| name | working-with-spreadsheets |
| description | Creates and edits Excel spreadsheets with formulas, formatting, and financial modeling standards. Use when working with .xlsx files, financial models, data analysis, or formula-heavy spreadsheets. Covers formula recalculation, color coding standards, and common pitfalls. |
Working with Spreadsheets
Quick Start
from openpyxl import Workbook
wb = Workbook()
sheet = wb.active
sheet['A1'] = 'Revenue'
sheet['B1'] = 1000
sheet['B2'] = '=B1*1.1' # Use formulas, not hardcoded values!
wb.save('output.xlsx')
Critical Rule: Use Formulas, Not Hardcoded Values
Always use Excel formulas instead of calculating in Python.

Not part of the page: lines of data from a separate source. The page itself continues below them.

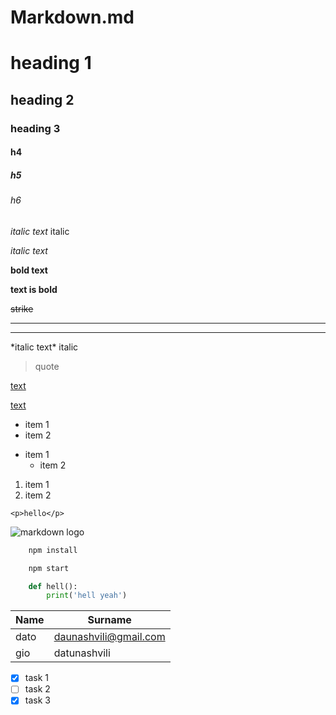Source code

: # Markdown.md





<!-- headings -->
# heading 1

## heading 2

### heading 3

#### h4

##### h5

###### h6

<!-- italics -->

*italic text* italic

_italic text_

<!-- bold -->

**bold text**

__text is bold__

<!-- stikethrough -->

~~strike~~

<!-- horizontal -->

--------
________



<!-- escape -->


\*italic text\* italic

<!-- blockquode -->

> quote


<!-- links -->

[text](http://helo.ge)

[text](http://helo.ge  "title of link on hover")

<!-- ul lists -->

* item 1
* item 2

<!-- nested list -->

* item 1
    * item 2

<!-- ol -->

1. item 1 
1. item 2

<!-- inline code block -->

`<p>hello</p>`
<!-- image -->


![markdown logo](https://markdown-here.com/img/icon256.png)

<!-- github markdowns -->

```bash
    npm install

    npm start
```
<!--  highlight syntax-->
```python
    def hell():
        print('hell yeah')
```
<!-- tables -->

|Name  |Surname
|------|-----
|dato  | daunashvili@gmail.com
|gio   | datunashvili

<!-- task -->

* [x] task 1
* [ ] task 2
* [x] task 3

# WRONG - Hardcoding calculated values
total = df['Sales'].sum()
sheet['B10'] = total # Hardcodes 5000
# CORRECT - Using Excel formulas
sheet['B10'] = '=SUM(B2:B9)'
Financial Model Color Coding Standards
| Color | RGB | Usage |
|---|---|---|
| Blue text | 0,0,255 | Hardcoded inputs, scenario values |
| Black text | 0,0,0 | ALL formulas and calculations |
| Green text | 0,128,0 | Links from other worksheets |
| Red text | 255,0,0 | External links to other files |
| Yellow background | 255,255,0 | Key assumptions needing attention |
from openpyxl.styles import Font
# Input cell (user changeable)
sheet['B5'].font = Font(color='0000FF') # Blue
# Formula cell
sheet['C5'] = '=B5*1.1'
sheet['C5'].font = Font(color='000000') # Black
# Cross-sheet link
sheet['D5'] = "=Sheet2!A1"
sheet['D5'].font = Font(color='008000') # Green
Number Formatting Standards
# Currency with thousands separator
sheet['B5'].number_format = '$#,##0'
# Zeros display as dash
sheet['B5'].number_format = '$#,##0;($#,##0);-'
# Percentages with one decimal
sheet['C5'].number_format = '0.0%'
# Valuation multiples
sheet['D5'].number_format = '0.0x'
# Years as text (not 2,024)
sheet['A1'] = '2024' # String, not number
Library Selection
| Task | Library | Example |
|---|---|---|
| Data analysis | pandas | df = pd.read_excel('file.xlsx') |
| Formulas & formatting | openpyxl | sheet['A1'] = '=SUM(B:B)' |
| Large files (read) | openpyxl | load_workbook('file.xlsx', read_only=True) |
| Large files (write) | openpyxl | Workbook(write_only=True) |
Reading Excel Files
import pandas as pd
from openpyxl import load_workbook
# pandas - data analysis
df = pd.read_excel('file.xlsx')
all_sheets = pd.read_excel('file.xlsx', sheet_name=None) # Dict of DataFrames
# openpyxl - preserve formulas
wb = load_workbook('file.xlsx')
sheet = wb.active
print(sheet['A1'].value) # Returns formula string
# openpyxl - get calculated values (WARNING: loses formulas on save!)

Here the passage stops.